Laura Lima
A Room and a Half
A Room and a Half is an invitation to enter a situation that escapes rational logic, balancing on the edge of an understatement and a joke. The first solo exhibition in Poland of Laura Lima, one of the most recognizable Brazilian artists of her generation, tells about the margins of our perception, blurring the differences between reality and illusion. In works presented in Warsaw, the artist uses architecture to modify the feeling of the space.
Laura Lima creates situations or images in which she then places living beings – humans or animals – for the duration of the exhibition. Although Lima's projects have some performative aspects, the artist stubbornly avoids such expressions as "performance" or "installation" as there are no narrative moments, scripts, or even endings in her work. There are also no attempts or aspirations to create choreographies of movements.
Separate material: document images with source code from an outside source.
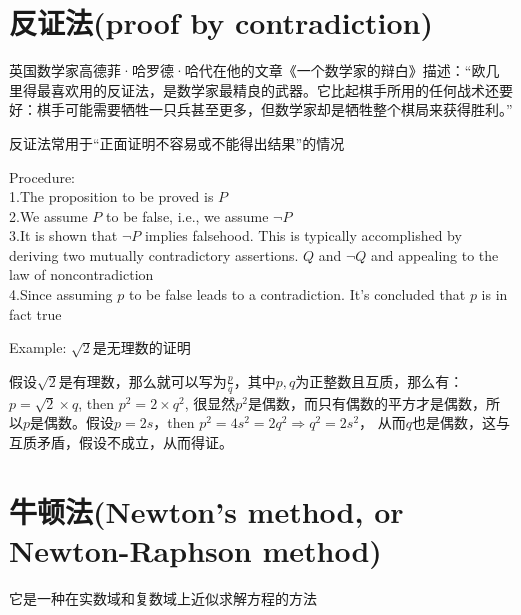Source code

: \documentclass[../main.tex]{subfiles}
\begin{document}
\section{反证法(proof by contradiction)}
英国数学家高德菲·哈罗德·哈代在他的文章《一个数学家的辩白》描述：“欧几里得最喜欢用的反证法，是数学家最精良的武器。它比起棋手所用的任何战术还要好：棋手可能需要牺牲一只兵甚至更多，但数学家却是牺牲整个棋局来获得胜利。”

反证法常用于“正面证明不容易或不能得出结果”的情况

Procedure:\\
1.The proposition to be proved is $P$\\
2.We assume $P$ to be false, i.e., we assume $\neg P$\\
3.It is shown that $\neg P$ implies falsehood. This is typically accomplished by deriving two mutually contradictory assertions. $Q$ and $\neg Q$ and appealing to the law of noncontradiction\\
4.Since assuming $p$ to be false leads to a contradiction. It's concluded that $p$ is in fact true

Example: $\sqrt{2}$是无理数的证明

假设$\sqrt{2}$是有理数，那么就可以写为$\frac{p}{q}$，其中$p, q$为正整数且互质，那么有： $p=\sqrt{2}\times q$, then $p^2=2\times q^2$, 很显然$p^2$是偶数，而只有偶数的平方才是偶数，所以$p$是偶数。假设$p=2s$，then $p^2=4s^2=2q^2 \Rightarrow q^2=2s^2$， 从而$q$也是偶数，这与互质矛盾，假设不成立，从而得证。

\section{牛顿法(Newton's method, or Newton-Raphson method)}
它是一种在实数域和复数域上近似求解方程的方法
\end{document}
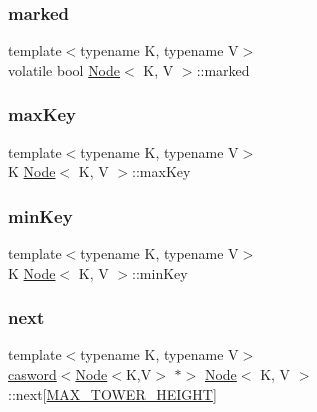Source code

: \subsubsection{\texorpdfstring{marked}{marked}}
{\footnotesize\ttfamily template$<$typename K, typename V$>$ \\
volatile bool \hyperlink{classNode}{Node}$<$ K, V $>$\+::marked}

\mbox{\label{classNode_a952ab64410cb2844499a2cf856848f14}} 
\subsubsection{\texorpdfstring{max\+Key}{maxKey}}
{\footnotesize\ttfamily template$<$typename K, typename V$>$ \\
K \hyperlink{classNode}{Node}$<$ K, V $>$\+::max\+Key}

\mbox{\label{classNode_af389a346229e7fc7a55c07ce18816c72}} 
\subsubsection{\texorpdfstring{min\+Key}{minKey}}
{\footnotesize\ttfamily template$<$typename K, typename V$>$ \\
K \hyperlink{classNode}{Node}$<$ K, V $>$\+::min\+Key}

\mbox{\label{classNode_a1f772846cd18db8938fbae6de5970941}} 
\subsubsection{\texorpdfstring{next}{next}}
{\footnotesize\ttfamily template$<$typename K, typename V$>$ \\
\hyperlink{structcasword}{casword}$<$\hyperlink{classNode}{Node}$<$K,V$>$ $\ast$$>$ \hyperlink{classNode}{Node}$<$ K, V $>$\+::next\mbox{[}\hyperlink{skiplist_8h_a6e5496d00878dd64264b713699766bdb}{M\+A\+X\+\_\+\+T\+O\+W\+E\+R\+\_\+\+H\+E\+I\+G\+HT}\mbox{]}}

\mbox{\label{classNode_a8a7ef9d231138ce3458e3b360c0cee57}}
The first work in the exhibition reminiscent of the atmosphere of a saloon or also a night club filled with the smell of cigars and whiskey. Bulging outwards from the walls are parts of the body – hands, ears, feet – like on baroque tables or chairs, whose legs shift into cat paws. Even though they are clearly alive, they remain immobile for the exception of two hands, which knead tobacco and roll cigarettes, inviting the viewers to feel at home inside the exhibition space. After walking through the first space, one enters an empty room. On the floor lies the carcass of a big black bird, which looks as if it fell whilst in flight and landed here by mere accident. The Bird is a work which Laura Lima created together with Brazilian artist Zé Carlos Garcia, who worked for years as an installation designer for a famous carnival in Rio de Janeiro. Today, he uses these skills in his own artistic practice, working with feathers and creating sculptures as well as spatial objects inspired by bird anatomy. In the next room, an enigmatic image can be seen. There is a hand there, which through a gap at the bottom of the wall is desperately trying to reach the keys lying slightly beyond its reach.
In the title of the exhibition, the artist plays with the ambiguity of the Portuguese word quarto, which can mean both room and the number four. In the four rooms, wherein the exhibition A Room and a Half is located, we experience one continuous situation. Every following room draws the viewer ever deeper, allowing for the discovery of this situation’s secrets. Here, Lima's attachment to the logic of dreams or childish fantasy can be clearly observed. Contained in the title "half" is perhaps one of these hidden secrets as well as an attempt to attract attention to the ambivalence between what is visible to the viewer and what is hidden from their sight.